Stored entries
☆ ☆ ☆ ☆ ☆ ☆ ☆

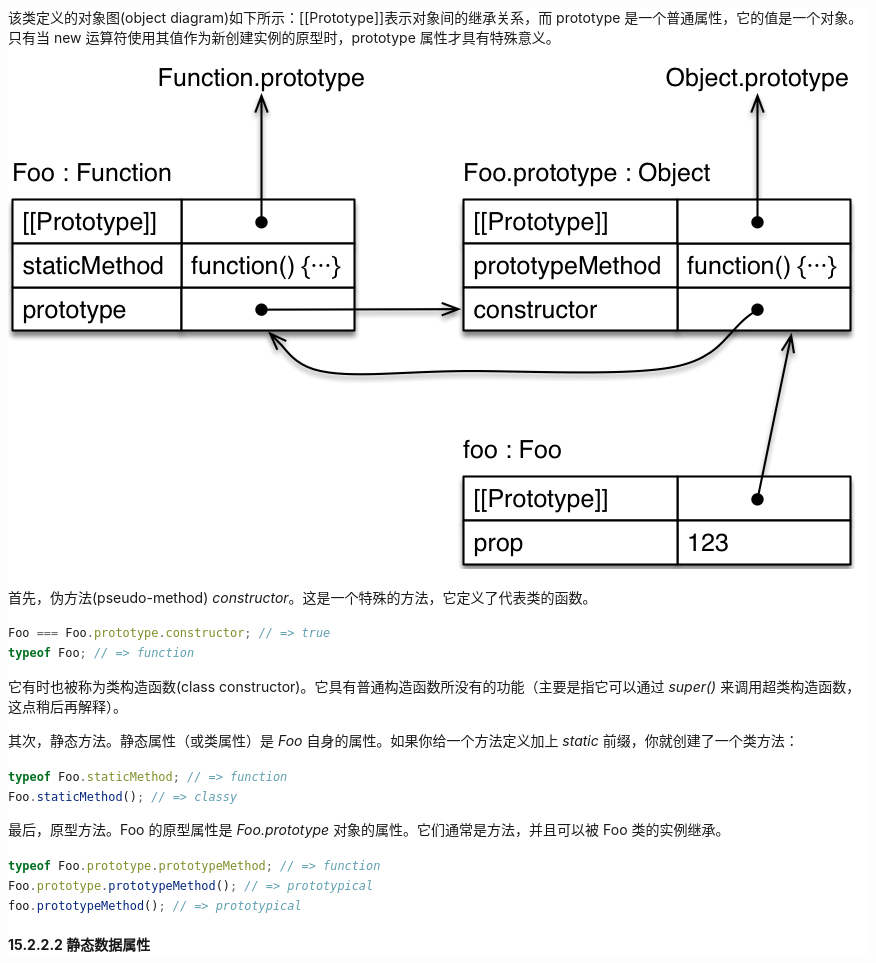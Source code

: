 该类定义的对象图(object diagram)如下所示：[[Prototype]]表示对象间的继承关系，而 prototype 是一个普通属性，它的值是一个对象。只有当 new 运算符使用其值作为新创建实例的原型时，prototype 属性才具有特殊意义。

![object-diagram](images/f01-object-diagram.png)

首先，伪方法(pseudo-method) _constructor_。这是一个特殊的方法，它定义了代表类的函数。

```javascript
Foo === Foo.prototype.constructor; // => true
typeof Foo; // => function
```

它有时也被称为类构造函数(class constructor)。它具有普通构造函数所没有的功能（主要是指它可以通过 _super()_ 来调用超类构造函数，这点稍后再解释）。

其次，静态方法。静态属性（或类属性）是 _Foo_ 自身的属性。如果你给一个方法定义加上 _static_ 前缀，你就创建了一个类方法：

```javascript
typeof Foo.staticMethod; // => function
Foo.staticMethod(); // => classy
```

最后，原型方法。Foo 的原型属性是 _Foo.prototype_ 对象的属性。它们通常是方法，并且可以被 Foo 类的实例继承。

```javascript
typeof Foo.prototype.prototypeMethod; // => function
Foo.prototype.prototypeMethod(); // => prototypical
foo.prototypeMethod(); // => prototypical
```

#### 15.2.2.2 静态数据属性


[function.call]: http://www.ecma-international.org/ecma-262/6.0/#sec-ecmascript-function-objects-call-thisargument-argumentslist
[hoisting]: https://developer.mozilla.org/en-US/docs/Glossary/Hoisting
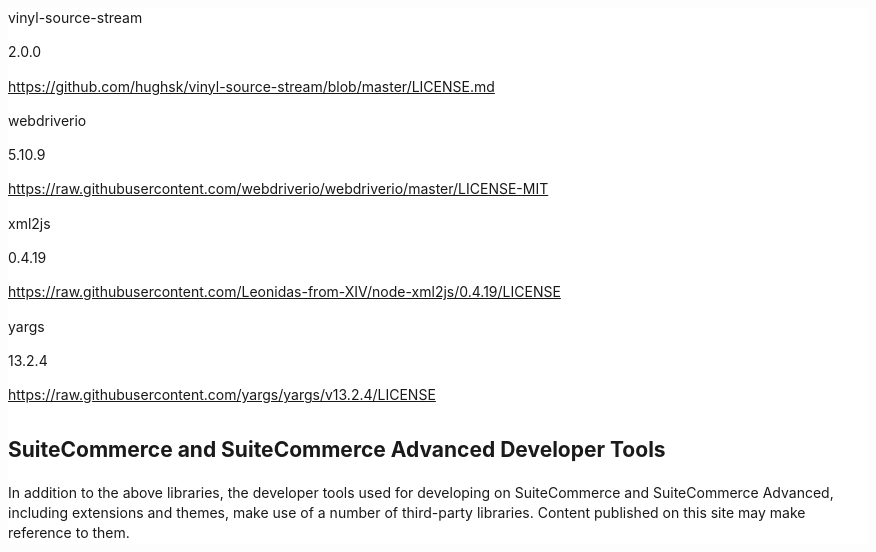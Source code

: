 <td width="130">
<p>vinyl-source-stream</p>
</td>
<td width="71">
<p>2.0.0</p>
</td>
<td width="400">
<p><a href="https://github.com/hughsk/vinyl-source-stream/blob/master/LICENSE.md">https://github.com/hughsk/vinyl-source-stream/blob/master/LICENSE.md</a></p>
</td>
</tr>
<tr>
<td width="130">
<p>webdriverio</p>
</td>
<td width="71">
<p>5.10.9</p>
</td>
<td width="400">
<p><a href="https://raw.githubusercontent.com/webdriverio/webdriverio/master/LICENSE-MIT">https://raw.githubusercontent.com/webdriverio/webdriverio/master/LICENSE-MIT</a></p>
</td>
</tr>
<tr>
<td width="130">
<p>xml2js</p>
</td>
<td width="71">
<p>0.4.19</p>
</td>
<td width="400">
<p><a href="https://raw.githubusercontent.com/Leonidas-from-XIV/node-xml2js/0.4.19/LICENSE">https://raw.githubusercontent.com/Leonidas-from-XIV/node-xml2js/0.4.19/LICENSE</a></p>
</td>
</tr>
<tr>
<td width="130">
<p>yargs</p>
</td>
<td width="71">
<p>13.2.4</p>
</td>
<td width="400">
<p><a href="https://raw.githubusercontent.com/yargs/yargs/v13.2.4/LICENSE">https://raw.githubusercontent.com/yargs/yargs/v13.2.4/LICENSE</a></p>
</td>
</tr>
</tbody>
</table>

## SuiteCommerce and SuiteCommerce Advanced Developer Tools
In addition to the above libraries, the developer tools used for developing on SuiteCommerce and SuiteCommerce Advanced, including extensions and themes, make use of a number of third-party libraries. Content published on this site may make reference to them.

☆ ☆ ☆ ☆ ☆ ☆ ☆

▶ ASSIGNMENT:
Copy the lines from the entries above in which the word "prototypical" appears.

▶ TASK SOLUTION:
Foo.prototype.prototypeMethod(); // => prototypical
foo.prototypeMethod(); // => prototypical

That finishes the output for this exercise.